Records for processing:

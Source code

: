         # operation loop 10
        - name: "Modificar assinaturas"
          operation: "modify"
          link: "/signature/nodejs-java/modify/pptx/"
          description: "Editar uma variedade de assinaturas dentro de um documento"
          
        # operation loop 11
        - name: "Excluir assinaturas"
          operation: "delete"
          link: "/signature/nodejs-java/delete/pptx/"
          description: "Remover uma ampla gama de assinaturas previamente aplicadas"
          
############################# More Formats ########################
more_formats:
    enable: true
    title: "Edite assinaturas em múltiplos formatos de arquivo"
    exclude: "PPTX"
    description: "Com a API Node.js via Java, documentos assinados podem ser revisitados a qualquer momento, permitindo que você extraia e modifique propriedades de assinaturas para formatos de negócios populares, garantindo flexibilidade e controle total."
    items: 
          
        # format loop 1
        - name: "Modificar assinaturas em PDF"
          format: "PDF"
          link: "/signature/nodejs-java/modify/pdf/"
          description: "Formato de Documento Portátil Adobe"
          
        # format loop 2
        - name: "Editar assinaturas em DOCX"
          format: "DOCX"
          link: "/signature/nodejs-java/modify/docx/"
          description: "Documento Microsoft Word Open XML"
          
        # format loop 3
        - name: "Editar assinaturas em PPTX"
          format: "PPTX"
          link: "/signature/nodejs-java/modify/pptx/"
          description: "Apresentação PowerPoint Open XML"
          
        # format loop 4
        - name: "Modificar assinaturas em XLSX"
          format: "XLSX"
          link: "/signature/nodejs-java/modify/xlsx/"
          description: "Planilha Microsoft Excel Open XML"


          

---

--

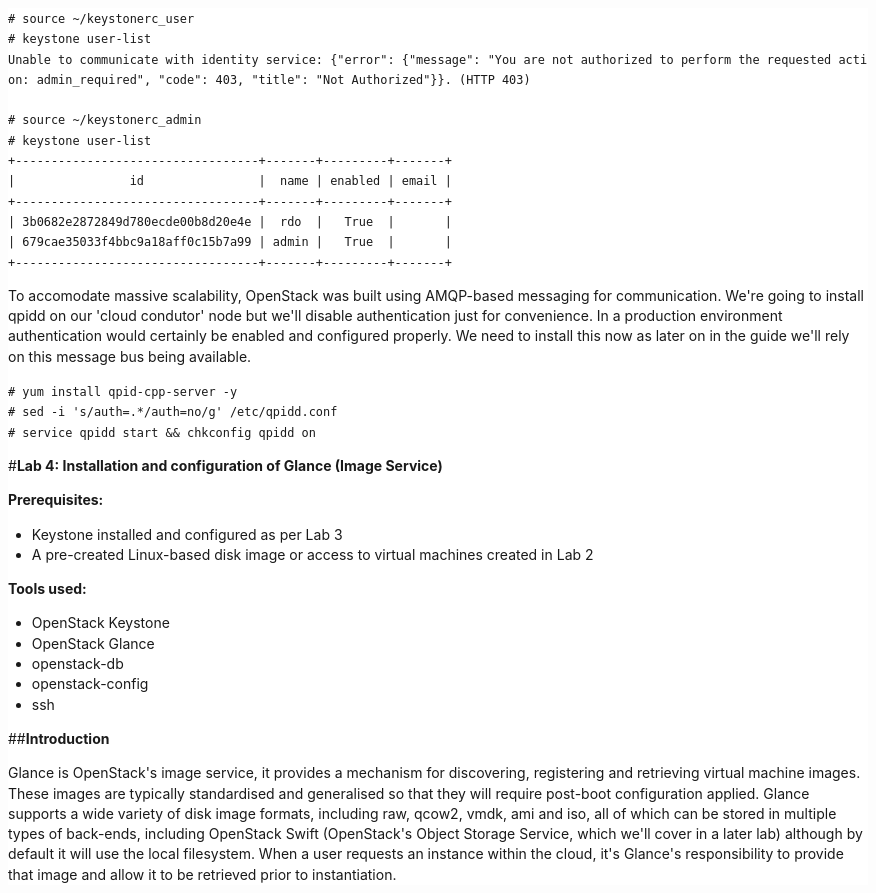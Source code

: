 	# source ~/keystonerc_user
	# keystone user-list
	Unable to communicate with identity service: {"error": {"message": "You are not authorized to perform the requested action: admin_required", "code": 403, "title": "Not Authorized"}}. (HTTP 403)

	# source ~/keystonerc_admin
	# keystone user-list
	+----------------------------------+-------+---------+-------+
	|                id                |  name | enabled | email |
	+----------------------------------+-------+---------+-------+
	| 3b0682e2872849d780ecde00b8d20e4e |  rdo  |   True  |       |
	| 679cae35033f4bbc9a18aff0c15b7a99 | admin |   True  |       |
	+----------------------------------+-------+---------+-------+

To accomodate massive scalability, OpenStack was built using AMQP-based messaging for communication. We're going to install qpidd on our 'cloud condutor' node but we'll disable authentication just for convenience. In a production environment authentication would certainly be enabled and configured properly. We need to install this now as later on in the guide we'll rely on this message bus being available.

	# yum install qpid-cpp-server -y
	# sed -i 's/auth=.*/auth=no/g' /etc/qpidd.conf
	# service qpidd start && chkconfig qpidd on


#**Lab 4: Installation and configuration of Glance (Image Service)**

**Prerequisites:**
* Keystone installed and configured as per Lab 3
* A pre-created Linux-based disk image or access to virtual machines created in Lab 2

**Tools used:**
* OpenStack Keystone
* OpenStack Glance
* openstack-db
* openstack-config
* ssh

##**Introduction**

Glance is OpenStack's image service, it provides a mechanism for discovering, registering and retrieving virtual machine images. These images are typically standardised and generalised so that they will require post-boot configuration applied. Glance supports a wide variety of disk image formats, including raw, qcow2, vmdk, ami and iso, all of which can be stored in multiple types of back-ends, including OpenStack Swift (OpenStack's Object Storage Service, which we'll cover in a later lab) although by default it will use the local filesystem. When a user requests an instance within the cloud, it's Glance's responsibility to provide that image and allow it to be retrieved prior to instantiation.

Work to complete: From the entries above, say how many lines contain "Glance". Only the number is wanted.

Reply: 3